> PROBLEM DETAILS: Below are entries. Reproduce exactly the lines between the line holding "specific training run" and the line holding "machine, task execution", inclusive, and only those.

DATA FOR THIS TASK section start

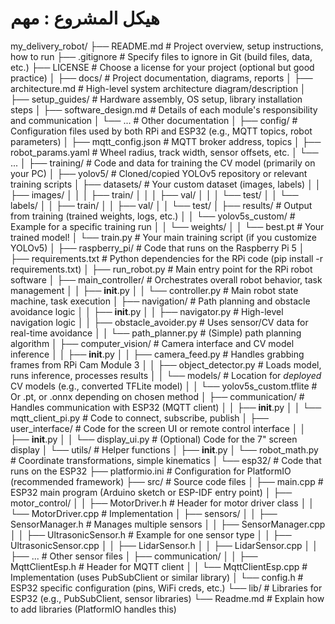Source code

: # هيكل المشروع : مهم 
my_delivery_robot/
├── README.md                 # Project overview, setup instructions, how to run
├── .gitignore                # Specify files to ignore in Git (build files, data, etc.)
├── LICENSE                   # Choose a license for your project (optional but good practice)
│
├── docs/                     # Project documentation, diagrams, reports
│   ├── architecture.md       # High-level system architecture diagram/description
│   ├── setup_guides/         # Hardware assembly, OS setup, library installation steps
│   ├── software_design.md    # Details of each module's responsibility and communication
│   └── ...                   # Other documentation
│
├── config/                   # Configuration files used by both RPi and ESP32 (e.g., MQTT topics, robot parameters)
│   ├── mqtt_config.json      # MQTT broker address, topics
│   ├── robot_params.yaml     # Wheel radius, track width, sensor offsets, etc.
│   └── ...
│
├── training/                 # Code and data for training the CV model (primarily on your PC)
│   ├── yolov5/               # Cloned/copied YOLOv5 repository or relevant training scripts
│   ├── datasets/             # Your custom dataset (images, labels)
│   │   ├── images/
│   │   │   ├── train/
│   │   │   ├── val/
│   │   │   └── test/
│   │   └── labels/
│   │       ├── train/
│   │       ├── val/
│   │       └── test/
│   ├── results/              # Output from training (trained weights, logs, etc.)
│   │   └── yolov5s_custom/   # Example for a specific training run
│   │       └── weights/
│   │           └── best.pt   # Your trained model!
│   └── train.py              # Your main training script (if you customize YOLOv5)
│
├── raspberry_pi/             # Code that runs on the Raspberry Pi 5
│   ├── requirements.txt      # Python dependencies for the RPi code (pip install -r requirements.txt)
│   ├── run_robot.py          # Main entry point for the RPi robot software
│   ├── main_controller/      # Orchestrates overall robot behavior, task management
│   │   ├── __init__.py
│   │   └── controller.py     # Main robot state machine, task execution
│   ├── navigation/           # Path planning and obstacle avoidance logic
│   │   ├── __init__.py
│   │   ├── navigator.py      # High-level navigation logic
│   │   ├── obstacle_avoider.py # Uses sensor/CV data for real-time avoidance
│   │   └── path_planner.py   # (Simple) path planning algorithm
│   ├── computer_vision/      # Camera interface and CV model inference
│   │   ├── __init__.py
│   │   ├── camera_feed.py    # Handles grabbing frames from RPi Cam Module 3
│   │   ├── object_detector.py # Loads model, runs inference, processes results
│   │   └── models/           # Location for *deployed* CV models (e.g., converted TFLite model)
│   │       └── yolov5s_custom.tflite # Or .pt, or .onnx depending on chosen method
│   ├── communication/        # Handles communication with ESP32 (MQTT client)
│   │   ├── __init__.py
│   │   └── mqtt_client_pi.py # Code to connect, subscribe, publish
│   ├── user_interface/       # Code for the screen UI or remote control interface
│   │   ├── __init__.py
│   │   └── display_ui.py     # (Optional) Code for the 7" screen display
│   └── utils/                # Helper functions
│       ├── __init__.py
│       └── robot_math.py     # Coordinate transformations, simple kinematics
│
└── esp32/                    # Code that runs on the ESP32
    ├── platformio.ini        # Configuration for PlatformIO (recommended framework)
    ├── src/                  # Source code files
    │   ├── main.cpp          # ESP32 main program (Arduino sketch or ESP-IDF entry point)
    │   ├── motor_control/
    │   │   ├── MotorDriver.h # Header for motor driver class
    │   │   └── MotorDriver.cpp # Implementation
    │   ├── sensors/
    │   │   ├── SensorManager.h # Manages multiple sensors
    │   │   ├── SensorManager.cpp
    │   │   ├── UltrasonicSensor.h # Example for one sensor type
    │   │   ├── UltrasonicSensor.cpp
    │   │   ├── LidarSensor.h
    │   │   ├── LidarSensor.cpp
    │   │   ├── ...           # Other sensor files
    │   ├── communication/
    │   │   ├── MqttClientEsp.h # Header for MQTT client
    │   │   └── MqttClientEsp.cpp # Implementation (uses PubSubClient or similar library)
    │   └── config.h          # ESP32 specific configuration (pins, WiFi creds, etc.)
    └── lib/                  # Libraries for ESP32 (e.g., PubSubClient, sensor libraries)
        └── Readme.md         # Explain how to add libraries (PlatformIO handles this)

DATA FOR THIS TASK section end

> EXERCISE ANSWER:
│   │   └── yolov5s_custom/   # Example for a specific training run
│   │       └── weights/
│   │           └── best.pt   # Your trained model!
│   └── train.py              # Your main training script (if you customize YOLOv5)
│
├── raspberry_pi/             # Code that runs on the Raspberry Pi 5
│   ├── requirements.txt      # Python dependencies for the RPi code (pip install -r requirements.txt)
│   ├── run_robot.py          # Main entry point for the RPi robot software
│   ├── main_controller/      # Orchestrates overall robot behavior, task management
│   │   ├── __init__.py
│   │   └── controller.py     # Main robot state machine, task execution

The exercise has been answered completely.